26. Good metadata management is essential for the efficient operation of statistical business processes. Metadata are present in every phase of GSBPM, either created, updated or carried forward unchanged from a previous phase. In the context of GSBPM, the emphasis of the over-arching process of metadata management is on the creation, updating, use and reuse of metadata. Metadata management strategies and systems that are developed and maintained in GAMSO activity areas are therefore vital to the operation of GSBPM and are facilitated by GSIM.
27. GSIM can also support a consistent approach to metadata, facilitating the primary role for metadata envisaged in Part A of the Common Metadata Framework "Statistical Metadata in a Corporate Context" 6 , that is, metadata should uniquely and formally define the content and links between objects and processes in the statistical information system.
28. Describing statistical business processes and their inputs and outputs using the standardised vocabulary of the GSBPM and GSIM supports architecture-management functions by:
- Facilitating the building of efficient metadata-driven collection, processing, and dissemination systems;
- Harmonising statistical computing infrastructures;
- Designing standardised methods and functions for IT applications/tools supporting statistical business processes.
29. CSPA uses GSIM as a common reference when defining the information input into, output from and support of business processes.

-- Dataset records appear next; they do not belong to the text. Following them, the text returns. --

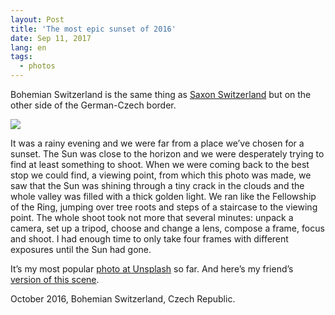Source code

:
 ```yaml
---
layout: Post
title: 'The most epic sunset of 2016'
date: Sep 11, 2017
lang: en
tags:
  - photos
---
```


Bohemian Switzerland is the same thing as [Saxon Switzerland](http://morning.photos/blog/12) but on the other side of the German-Czech border.

![](photo://2016-10-22_9918_Artem_Sapegin)

It was a rainy evening and we were far from a place we’ve chosen for a sunset. The Sun was close to the horizon and we were desperately trying to find at least something to shoot. When we were coming back to the best stop we could find, a viewing point, from which this photo was made, we saw that the Sun was shining through a tiny crack in the clouds and the whole valley was filled with a thick golden light. We ran like the Fellowship of the Ring, jumping over tree roots and steps of a staircase to the viewing point. The whole shoot took not more that several minutes: unpack a camera, set up a tripod, choose and change a lens, compose a frame, focus and shoot. I had enough time to only take four frames with different exposures until the Sun had gone.

It’s my most popular [photo at Unsplash](https://unsplash.com/?photo=8c6eS43iq1o) so far. And here’s my friend’s [version of this scene](https://500px.com/photo/197353451/phoenix-rising-by-anton-averin).

October 2016, Bohemian Switzerland, Czech Republic.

Using GSIM as a common language increases the ability to compare information within and between statistical organisations and hence facilitate the development of harmonised and re-usable services and components.
What does it mean for me?
The business view
30. GSIM will help you in effectively managing your organisation’s business architecture by providing a standardised list of information objects used in the statistical production. Mapping actual inputs and outputs of the statistical production onto information objects of the GSIM supports standardisation across subject matter domains.

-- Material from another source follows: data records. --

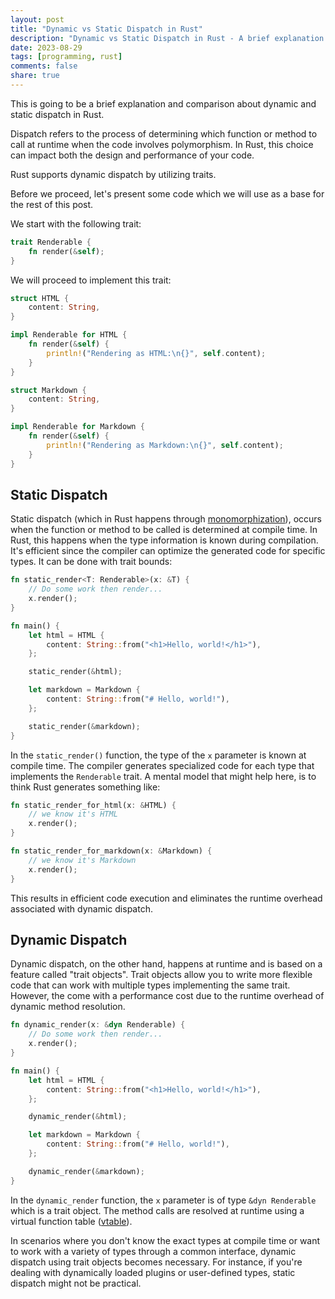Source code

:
```yaml
---
layout: post
title: "Dynamic vs Static Dispatch in Rust"
description: "Dynamic vs Static Dispatch in Rust - A brief explanation and comparison"
date: 2023-08-29
tags: [programming, rust]
comments: false
share: true
---
```


This is going to be a brief explanation and comparison about dynamic and static dispatch in Rust.

Dispatch refers to the process of determining which function or method to call at runtime when the code involves polymorphism. In Rust, this choice can impact both the design and performance of your code.

Rust supports dynamic dispatch by utilizing traits.

Before we proceed, let's present some code which we will use as a base for the rest of this post.

We start with the following trait:

```rust
trait Renderable {
    fn render(&self);
}
```

We will proceed to implement this trait:

```rust
struct HTML {
    content: String,
}

impl Renderable for HTML {
    fn render(&self) {
        println!("Rendering as HTML:\n{}", self.content);
    }
}

struct Markdown {
    content: String,
}

impl Renderable for Markdown {
    fn render(&self) {
        println!("Rendering as Markdown:\n{}", self.content);
    }
}
```


## Static Dispatch

Static dispatch (which in Rust happens through [monomorphization](https://en.wikipedia.org/wiki/Monomorphization)), occurs when the function or method to be called is determined at compile time. In Rust, this happens when the type information is known during compilation. It's efficient since the compiler can optimize the generated code for specific types. It can be done with trait bounds:

```rust
fn static_render<T: Renderable>(x: &T) {
    // Do some work then render...
    x.render();
}

fn main() {
    let html = HTML {
        content: String::from("<h1>Hello, world!</h1>"),
    };

    static_render(&html);

    let markdown = Markdown {
        content: String::from("# Hello, world!"),
    };

    static_render(&markdown);
}
```

In the `static_render()` function, the type of the `x` parameter is known at compile time. The compiler generates specialized code for each type that implements the `Renderable` trait. A mental model that might help here, is to think Rust generates something like:

```rust
fn static_render_for_html(x: &HTML) {
    // we know it's HTML
    x.render();
}

fn static_render_for_markdown(x: &Markdown) {
    // we know it's Markdown
    x.render();
}
```

This results in efficient code execution and eliminates the runtime overhead associated with dynamic dispatch.

## Dynamic Dispatch

Dynamic dispatch, on the other hand, happens at runtime and is based on a feature called "trait objects". Trait objects allow you to write more flexible code that can work with multiple types implementing the same trait. However, the come with a performance cost due to the runtime overhead of dynamic method resolution.

```rust
fn dynamic_render(x: &dyn Renderable) {
    // Do some work then render...
    x.render();
}

fn main() {
    let html = HTML {
        content: String::from("<h1>Hello, world!</h1>"),
    };

    dynamic_render(&html);

    let markdown = Markdown {
        content: String::from("# Hello, world!"),
    };

    dynamic_render(&markdown);
}
```

In the `dynamic_render` function, the `x` parameter is of type `&dyn Renderable` which is a trait object. The method calls are resolved at runtime using a virtual function table ([vtable](https://en.wikipedia.org/wiki/Virtual_method_table)).

In scenarios where you don't know the exact types at compile time or want to work with a variety of types through a common interface, dynamic dispatch using trait objects becomes necessary. For instance, if you're dealing with dynamically loaded plugins or user-defined types, static dispatch might not be practical.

31. GSIM will help you to improve your communication with colleagues (both locally and internationally). Communication of subject matter between domains is often poor, making the sharing of concepts, variables, and design components difficult without a complex mapping exercise. GSIM can serve as a common language and will ease communication between:
- Subject matter specialists, methodologists, architects, information technologists, quality managers and metadata managers;
- Statisticians in different domains of a statistical organisation;
- Statisticians in different organisations.
32. GSIM will help you design and understand your processes (and their inputs and outputs) better.

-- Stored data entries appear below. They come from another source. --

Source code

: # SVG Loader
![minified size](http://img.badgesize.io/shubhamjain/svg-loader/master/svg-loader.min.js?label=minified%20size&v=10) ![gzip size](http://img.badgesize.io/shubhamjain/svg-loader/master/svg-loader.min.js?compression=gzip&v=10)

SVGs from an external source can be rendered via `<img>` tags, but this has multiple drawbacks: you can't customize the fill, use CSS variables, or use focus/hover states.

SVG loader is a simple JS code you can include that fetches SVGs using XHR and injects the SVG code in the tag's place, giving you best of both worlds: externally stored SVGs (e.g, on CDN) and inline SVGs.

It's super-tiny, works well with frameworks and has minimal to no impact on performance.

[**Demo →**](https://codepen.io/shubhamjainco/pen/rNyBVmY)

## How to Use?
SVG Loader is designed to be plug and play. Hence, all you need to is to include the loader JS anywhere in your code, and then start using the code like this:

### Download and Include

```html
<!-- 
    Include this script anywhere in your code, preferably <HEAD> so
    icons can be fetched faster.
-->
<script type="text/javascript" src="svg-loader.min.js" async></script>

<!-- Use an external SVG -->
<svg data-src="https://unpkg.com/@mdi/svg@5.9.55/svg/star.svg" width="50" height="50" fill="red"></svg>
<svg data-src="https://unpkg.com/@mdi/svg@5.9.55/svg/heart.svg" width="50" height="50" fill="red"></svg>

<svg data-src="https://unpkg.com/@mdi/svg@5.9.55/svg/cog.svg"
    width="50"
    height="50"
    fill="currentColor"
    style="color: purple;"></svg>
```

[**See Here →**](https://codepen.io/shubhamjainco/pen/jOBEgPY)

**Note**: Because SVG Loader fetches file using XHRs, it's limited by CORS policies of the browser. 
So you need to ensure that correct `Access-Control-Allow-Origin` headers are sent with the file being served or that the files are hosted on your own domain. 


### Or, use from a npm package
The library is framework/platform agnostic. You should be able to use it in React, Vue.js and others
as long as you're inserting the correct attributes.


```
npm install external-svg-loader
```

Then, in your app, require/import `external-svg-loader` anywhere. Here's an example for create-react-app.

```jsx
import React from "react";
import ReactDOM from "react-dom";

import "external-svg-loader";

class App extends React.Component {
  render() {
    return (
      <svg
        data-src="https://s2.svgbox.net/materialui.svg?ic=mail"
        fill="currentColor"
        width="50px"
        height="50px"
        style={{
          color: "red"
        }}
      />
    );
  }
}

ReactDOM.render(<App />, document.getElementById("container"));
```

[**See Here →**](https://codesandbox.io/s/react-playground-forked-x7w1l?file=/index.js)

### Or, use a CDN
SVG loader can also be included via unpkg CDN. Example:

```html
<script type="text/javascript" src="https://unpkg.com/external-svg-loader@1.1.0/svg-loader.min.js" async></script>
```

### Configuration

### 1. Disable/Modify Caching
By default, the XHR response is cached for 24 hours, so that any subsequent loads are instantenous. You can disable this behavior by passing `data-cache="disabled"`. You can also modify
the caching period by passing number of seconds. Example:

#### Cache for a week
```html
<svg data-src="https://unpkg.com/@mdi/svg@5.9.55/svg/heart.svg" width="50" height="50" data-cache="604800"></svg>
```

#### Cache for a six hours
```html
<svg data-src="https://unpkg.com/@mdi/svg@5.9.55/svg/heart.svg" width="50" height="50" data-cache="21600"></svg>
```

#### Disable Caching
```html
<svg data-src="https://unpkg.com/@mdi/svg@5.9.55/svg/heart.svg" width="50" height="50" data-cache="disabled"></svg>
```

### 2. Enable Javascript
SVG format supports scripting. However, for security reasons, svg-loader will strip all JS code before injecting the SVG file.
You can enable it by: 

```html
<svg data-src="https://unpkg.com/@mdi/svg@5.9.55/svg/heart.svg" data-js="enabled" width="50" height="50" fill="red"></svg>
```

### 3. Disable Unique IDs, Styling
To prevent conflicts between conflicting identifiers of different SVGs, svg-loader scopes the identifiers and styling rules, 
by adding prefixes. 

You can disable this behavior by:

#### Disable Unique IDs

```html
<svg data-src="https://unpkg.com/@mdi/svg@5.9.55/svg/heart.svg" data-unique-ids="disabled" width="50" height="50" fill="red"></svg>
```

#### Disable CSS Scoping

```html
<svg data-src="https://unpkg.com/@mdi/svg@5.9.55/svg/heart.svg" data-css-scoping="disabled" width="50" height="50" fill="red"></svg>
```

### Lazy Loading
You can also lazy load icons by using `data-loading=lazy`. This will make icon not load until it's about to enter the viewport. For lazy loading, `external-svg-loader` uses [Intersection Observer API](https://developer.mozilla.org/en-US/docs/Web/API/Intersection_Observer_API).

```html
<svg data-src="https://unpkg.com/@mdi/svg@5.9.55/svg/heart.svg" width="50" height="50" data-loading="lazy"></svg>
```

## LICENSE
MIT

33. For a production cycle, a statistician can design the input and the output, and the process in-between. In GSIM terms, the output and the input can be designed in terms of structures and concepts information objects, and the process in-between can be designed using the business information objects. The structures and concepts objects are provided by subject matter specialists.
34. As seen in Figure 5, if the GSBPM is considered as a frame of reference for statistical production processes, the top level can be considered as equivalent to the statistical production process as a whole. The next level down corresponds to a phase of the statistical production process (for example the “Process” phase of the GSBPM). The third level corresponds to a sub-process (for example sub-process 5.3 of the GSBPM – Review and validate). The fourth level consists of the individual building blocks within the sub-process, such as detecting financial values that might be expressed in thousands rather than units.
35. An important issue for statisticians is the problem of single-use design components, which are often recreated or at least modified for each production cycle. GSIM facilitates the description of inputs and outputs at each level of the GSBPM, following the same pattern thus providing a consistent structure to design statistical processes. It supports the design, specification and implementation of harmonised methods and standard technology to create a generalised statistical production system.
36. Using GSIM will enable producing reusable and flexible process building blocks which can be used by statisticians to produce final products of varying complexity, facilitating the production of a wider variety of products and responding more easily to changing client needs.
37. The use of GSIM, in combination with other ModernStats models, will reduce workloads as many processes can be repurposed and reused. This means less time spent on repetitive work and more time for innovation.
38. In the long term, GSIM, in combination with other ModernStats models, will make statisticians less reliant on information technologists. Due to tools that can be designed and developed to be parametrized for dealing with projects from different domains.
39. Statisticians are very much concerned today about the applicability, usability and stability of their methods and technical solutions. In the “stove-pipe” approach to statistical production, the subject matter specialist is heavily dependent upon the information technologists in the design, build and production of statistical systems.
40. Statisticians will gain greater control over the design of their processes making them more self-supporting in the design and production of their statistics.
41. Production will be based upon more standardised applications that are more robust to change and less vulnerable to changing personnel. An increase in the use of standardised applications implementing standardised methods, which can easily be shared across domains, will enable statisticians to more easily work in different domains.
Figure 5. GSIM information objects 7 in the context of GSBPM
The information technology view
42. The main concern for information technologists is the duplication of effort due to the “stove-pipe” organisation of statistical production. Unstable and different requirements from these “stove-pipes” lead to tailor-made one-off solutions, whilst a high turnover of Information Technology (IT) staff can result in poorly documented and non-standard applications.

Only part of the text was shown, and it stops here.